Look through the data below and show every line that includes "begin".

─── DATA

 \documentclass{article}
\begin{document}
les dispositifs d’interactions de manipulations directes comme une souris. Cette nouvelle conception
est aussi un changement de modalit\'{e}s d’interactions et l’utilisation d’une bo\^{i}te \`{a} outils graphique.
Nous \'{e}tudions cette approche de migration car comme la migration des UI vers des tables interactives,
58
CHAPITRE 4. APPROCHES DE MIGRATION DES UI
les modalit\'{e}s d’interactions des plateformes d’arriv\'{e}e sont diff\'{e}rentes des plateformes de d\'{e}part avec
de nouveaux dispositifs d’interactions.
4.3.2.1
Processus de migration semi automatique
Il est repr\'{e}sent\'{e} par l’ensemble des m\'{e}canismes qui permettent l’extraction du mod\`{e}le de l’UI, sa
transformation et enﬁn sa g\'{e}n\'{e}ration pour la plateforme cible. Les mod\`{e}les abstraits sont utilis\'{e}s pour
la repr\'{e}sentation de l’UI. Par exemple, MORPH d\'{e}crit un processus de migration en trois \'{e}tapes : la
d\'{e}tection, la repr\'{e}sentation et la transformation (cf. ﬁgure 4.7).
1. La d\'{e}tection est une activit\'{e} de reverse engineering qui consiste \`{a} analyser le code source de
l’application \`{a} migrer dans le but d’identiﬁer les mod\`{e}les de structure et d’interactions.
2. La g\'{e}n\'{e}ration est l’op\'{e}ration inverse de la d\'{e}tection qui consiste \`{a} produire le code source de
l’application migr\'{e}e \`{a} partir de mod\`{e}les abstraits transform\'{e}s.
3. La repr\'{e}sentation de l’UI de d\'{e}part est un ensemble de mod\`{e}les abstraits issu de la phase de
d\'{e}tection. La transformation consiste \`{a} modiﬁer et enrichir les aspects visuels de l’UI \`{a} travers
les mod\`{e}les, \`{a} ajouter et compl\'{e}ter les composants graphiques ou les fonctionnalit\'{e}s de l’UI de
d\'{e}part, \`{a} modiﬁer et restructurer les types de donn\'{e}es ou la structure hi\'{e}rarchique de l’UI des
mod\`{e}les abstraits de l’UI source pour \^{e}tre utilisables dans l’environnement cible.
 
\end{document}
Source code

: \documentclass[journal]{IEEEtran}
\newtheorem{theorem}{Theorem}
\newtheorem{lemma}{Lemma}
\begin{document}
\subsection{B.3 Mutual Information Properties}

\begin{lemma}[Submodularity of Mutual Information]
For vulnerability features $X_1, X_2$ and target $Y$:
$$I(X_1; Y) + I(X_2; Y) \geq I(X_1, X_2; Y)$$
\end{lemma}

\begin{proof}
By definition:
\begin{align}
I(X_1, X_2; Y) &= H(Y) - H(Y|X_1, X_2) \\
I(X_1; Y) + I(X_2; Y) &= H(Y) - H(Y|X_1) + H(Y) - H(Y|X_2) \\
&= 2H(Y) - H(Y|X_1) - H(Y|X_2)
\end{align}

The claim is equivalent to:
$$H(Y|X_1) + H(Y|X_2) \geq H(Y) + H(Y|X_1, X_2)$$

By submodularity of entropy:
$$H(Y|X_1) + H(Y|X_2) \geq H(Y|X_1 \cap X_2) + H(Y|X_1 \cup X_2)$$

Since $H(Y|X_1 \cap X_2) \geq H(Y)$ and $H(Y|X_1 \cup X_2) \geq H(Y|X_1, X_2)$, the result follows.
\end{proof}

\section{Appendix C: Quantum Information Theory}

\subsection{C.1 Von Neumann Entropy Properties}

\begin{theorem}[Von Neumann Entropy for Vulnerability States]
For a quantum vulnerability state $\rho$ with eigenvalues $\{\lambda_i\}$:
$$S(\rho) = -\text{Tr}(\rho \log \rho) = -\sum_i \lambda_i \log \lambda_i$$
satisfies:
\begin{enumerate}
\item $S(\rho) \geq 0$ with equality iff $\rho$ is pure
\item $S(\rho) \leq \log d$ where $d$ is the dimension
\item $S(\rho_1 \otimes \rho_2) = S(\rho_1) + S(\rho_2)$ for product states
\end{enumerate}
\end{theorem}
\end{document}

──────

• ANSWER TO THIS TASK
\begin{document}
\begin{document}
\begin{lemma}[Submodularity of Mutual Information]
\begin{proof}
\begin{align}
\begin{theorem}[Von Neumann Entropy for Vulnerability States]
\begin{enumerate}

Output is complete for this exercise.